▸ **YOUR OBJECTIVE**
Whenever a line in the entries below contains the string "recursive", copy that line.

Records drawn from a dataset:
►

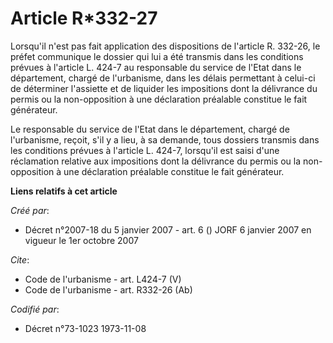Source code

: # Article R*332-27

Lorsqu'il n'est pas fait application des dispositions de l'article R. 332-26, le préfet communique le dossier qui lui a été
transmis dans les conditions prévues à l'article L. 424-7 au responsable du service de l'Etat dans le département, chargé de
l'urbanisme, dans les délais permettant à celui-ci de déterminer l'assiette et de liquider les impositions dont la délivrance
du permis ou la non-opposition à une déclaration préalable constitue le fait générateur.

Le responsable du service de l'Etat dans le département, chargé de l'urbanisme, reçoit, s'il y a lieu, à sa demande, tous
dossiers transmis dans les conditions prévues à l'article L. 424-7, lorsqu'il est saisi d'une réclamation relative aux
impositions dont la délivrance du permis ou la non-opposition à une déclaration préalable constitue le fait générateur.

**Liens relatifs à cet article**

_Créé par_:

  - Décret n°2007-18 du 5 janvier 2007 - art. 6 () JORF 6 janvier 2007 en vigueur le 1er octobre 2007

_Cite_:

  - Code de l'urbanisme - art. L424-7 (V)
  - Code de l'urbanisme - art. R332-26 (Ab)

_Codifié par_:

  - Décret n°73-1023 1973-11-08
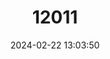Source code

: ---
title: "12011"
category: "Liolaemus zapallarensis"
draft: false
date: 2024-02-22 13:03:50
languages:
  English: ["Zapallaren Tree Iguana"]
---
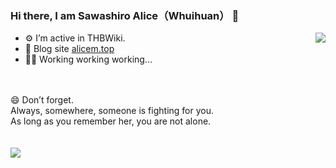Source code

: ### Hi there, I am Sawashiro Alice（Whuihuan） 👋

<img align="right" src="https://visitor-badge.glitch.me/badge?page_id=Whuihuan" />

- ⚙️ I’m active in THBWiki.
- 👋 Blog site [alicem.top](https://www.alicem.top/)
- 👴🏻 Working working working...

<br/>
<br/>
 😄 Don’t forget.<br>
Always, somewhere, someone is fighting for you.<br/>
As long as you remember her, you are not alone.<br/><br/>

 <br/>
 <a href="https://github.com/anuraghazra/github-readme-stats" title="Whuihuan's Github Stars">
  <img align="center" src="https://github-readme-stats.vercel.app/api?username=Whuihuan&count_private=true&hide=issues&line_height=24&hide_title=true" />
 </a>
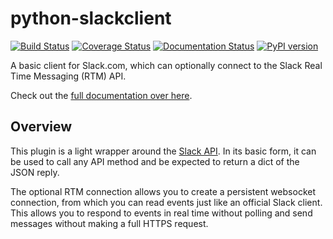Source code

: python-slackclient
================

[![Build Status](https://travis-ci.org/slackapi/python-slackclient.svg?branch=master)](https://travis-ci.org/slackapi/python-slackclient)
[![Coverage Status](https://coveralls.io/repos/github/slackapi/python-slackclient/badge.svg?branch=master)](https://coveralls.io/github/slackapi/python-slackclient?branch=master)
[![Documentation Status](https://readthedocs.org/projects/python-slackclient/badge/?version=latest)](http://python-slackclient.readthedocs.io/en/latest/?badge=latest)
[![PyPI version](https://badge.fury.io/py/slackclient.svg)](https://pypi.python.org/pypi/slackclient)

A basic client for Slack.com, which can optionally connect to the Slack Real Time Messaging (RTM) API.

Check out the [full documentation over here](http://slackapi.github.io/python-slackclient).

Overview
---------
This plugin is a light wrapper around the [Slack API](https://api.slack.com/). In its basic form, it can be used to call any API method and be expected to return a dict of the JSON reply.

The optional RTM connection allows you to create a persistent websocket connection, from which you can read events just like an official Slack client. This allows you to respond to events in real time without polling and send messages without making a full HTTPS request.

◄
►

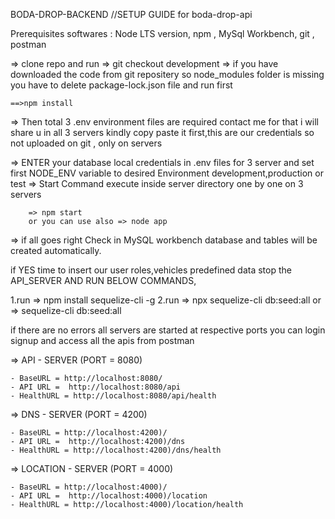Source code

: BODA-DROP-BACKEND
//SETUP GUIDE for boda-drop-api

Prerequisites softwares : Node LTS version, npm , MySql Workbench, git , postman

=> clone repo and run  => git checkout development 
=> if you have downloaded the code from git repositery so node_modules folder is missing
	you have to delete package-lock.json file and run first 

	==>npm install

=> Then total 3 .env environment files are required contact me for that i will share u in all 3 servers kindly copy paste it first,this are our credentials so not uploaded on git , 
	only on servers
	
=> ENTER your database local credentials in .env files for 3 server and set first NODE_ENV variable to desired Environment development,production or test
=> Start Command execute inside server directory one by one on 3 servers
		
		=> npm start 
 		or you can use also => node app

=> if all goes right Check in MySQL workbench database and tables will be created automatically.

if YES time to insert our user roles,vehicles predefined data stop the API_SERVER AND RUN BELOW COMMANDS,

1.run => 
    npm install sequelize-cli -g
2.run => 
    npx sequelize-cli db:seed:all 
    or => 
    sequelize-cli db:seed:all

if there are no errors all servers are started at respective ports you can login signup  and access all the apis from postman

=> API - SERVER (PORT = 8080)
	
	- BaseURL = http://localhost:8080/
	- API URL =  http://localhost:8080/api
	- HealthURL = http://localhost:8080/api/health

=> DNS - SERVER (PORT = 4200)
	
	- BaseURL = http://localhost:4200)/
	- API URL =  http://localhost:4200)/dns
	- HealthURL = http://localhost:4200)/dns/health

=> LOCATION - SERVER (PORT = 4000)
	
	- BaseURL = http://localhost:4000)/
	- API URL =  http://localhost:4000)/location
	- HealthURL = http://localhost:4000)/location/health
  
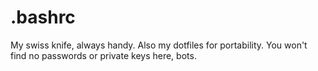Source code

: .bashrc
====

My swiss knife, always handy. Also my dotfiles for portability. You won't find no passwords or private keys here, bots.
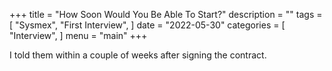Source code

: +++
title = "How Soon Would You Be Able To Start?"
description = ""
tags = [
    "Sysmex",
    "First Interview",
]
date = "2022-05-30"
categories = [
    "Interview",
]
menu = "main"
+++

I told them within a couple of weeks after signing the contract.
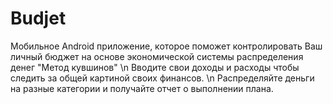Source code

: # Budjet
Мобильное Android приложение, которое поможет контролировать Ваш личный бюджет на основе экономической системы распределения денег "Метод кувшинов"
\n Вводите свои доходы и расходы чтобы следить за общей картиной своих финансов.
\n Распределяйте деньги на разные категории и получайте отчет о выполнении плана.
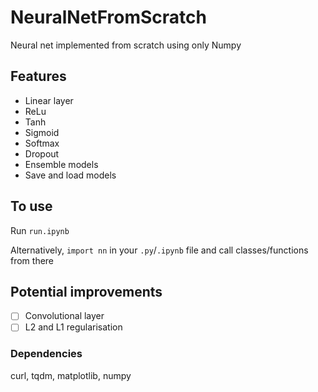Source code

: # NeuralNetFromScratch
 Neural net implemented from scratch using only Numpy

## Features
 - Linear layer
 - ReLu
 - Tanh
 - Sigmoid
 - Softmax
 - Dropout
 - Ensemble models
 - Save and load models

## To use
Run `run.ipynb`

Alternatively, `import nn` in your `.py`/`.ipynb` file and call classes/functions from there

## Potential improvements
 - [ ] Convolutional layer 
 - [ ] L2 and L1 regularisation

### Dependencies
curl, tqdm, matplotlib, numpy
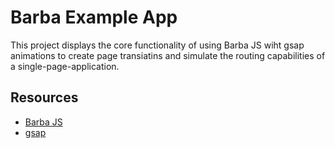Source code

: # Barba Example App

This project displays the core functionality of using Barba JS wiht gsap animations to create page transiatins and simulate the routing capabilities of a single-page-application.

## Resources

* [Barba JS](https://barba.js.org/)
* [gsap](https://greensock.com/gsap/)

◄
►

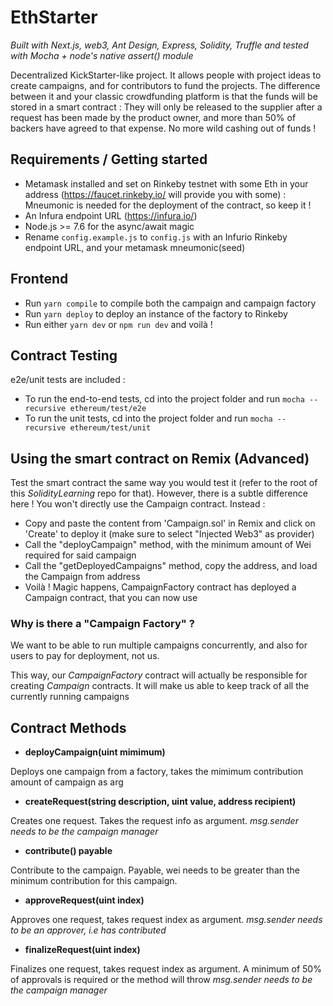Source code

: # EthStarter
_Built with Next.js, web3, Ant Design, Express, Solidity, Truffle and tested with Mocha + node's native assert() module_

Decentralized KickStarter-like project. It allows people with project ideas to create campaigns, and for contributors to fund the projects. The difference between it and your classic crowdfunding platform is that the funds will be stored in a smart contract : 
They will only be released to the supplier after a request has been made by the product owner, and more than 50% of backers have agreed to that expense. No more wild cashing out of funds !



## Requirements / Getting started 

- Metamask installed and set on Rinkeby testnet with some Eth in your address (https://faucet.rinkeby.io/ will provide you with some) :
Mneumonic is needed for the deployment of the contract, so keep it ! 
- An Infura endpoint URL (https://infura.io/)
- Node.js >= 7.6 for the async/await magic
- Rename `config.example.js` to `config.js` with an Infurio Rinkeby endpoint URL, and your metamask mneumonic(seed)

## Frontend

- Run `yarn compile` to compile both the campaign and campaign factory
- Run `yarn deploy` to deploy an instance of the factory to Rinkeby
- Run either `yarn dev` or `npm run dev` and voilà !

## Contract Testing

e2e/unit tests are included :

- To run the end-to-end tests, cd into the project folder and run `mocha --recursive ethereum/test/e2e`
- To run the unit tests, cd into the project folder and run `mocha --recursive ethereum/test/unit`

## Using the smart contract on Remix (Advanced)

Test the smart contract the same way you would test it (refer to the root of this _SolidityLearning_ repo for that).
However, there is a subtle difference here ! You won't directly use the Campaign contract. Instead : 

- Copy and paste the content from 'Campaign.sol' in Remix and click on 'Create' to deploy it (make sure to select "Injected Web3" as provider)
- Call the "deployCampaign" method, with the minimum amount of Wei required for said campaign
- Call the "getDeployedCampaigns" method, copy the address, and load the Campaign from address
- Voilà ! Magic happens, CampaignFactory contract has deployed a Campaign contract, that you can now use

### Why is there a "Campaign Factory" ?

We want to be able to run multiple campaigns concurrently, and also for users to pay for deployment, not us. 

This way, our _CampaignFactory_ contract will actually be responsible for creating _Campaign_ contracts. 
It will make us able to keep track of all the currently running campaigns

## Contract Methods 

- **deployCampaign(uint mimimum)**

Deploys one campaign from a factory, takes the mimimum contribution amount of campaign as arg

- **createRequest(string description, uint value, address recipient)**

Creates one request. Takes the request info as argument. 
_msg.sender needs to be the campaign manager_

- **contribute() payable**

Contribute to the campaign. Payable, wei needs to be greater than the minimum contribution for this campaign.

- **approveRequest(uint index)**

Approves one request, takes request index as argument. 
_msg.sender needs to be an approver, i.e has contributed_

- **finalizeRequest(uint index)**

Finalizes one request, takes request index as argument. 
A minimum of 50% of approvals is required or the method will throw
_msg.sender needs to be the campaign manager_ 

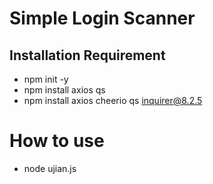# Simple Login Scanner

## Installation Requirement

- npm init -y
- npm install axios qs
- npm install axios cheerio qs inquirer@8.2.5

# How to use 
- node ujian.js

◄

▸ **ANSWER TO THE PROBLEM**
- To run the end-to-end tests, cd into the project folder and run `mocha --recursive ethereum/test/e2e`
- To run the unit tests, cd into the project folder and run `mocha --recursive ethereum/test/unit`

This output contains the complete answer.